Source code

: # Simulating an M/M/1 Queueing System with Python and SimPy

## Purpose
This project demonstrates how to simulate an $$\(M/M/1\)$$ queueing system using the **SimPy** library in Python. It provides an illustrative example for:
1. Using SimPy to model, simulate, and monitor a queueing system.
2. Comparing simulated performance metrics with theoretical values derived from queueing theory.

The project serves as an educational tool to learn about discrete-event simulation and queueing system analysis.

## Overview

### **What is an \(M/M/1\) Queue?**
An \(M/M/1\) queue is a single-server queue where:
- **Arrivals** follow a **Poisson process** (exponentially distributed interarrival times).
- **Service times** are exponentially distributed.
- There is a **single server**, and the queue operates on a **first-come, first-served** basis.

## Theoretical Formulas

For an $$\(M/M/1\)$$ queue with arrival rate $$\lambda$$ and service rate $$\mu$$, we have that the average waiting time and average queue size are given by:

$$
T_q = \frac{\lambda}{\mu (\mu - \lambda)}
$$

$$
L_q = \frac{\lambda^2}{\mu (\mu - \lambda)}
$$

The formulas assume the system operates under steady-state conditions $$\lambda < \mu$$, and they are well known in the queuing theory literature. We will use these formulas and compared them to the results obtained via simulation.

★ ★ ★ ★ ★ ★ ★

Output the material above exactly. Omit nothing.

# Output for this exercise
Source code

: # Simulating an M/M/1 Queueing System with Python and SimPy

## Purpose
This project demonstrates how to simulate an $$\(M/M/1\)$$ queueing system using the **SimPy** library in Python. It provides an illustrative example for:
1. Using SimPy to model, simulate, and monitor a queueing system.
2. Comparing simulated performance metrics with theoretical values derived from queueing theory.

The project serves as an educational tool to learn about discrete-event simulation and queueing system analysis.

## Overview

### **What is an \(M/M/1\) Queue?**
An \(M/M/1\) queue is a single-server queue where:
- **Arrivals** follow a **Poisson process** (exponentially distributed interarrival times).
- **Service times** are exponentially distributed.
- There is a **single server**, and the queue operates on a **first-come, first-served** basis.

## Theoretical Formulas

For an $$\(M/M/1\)$$ queue with arrival rate $$\lambda$$ and service rate $$\mu$$, we have that the average waiting time and average queue size are given by:

$$
T_q = \frac{\lambda}{\mu (\mu - \lambda)}
$$

$$
L_q = \frac{\lambda^2}{\mu (\mu - \lambda)}
$$

The formulas assume the system operates under steady-state conditions $$\lambda < \mu$$, and they are well known in the queuing theory literature. We will use these formulas and compared them to the results obtained via simulation.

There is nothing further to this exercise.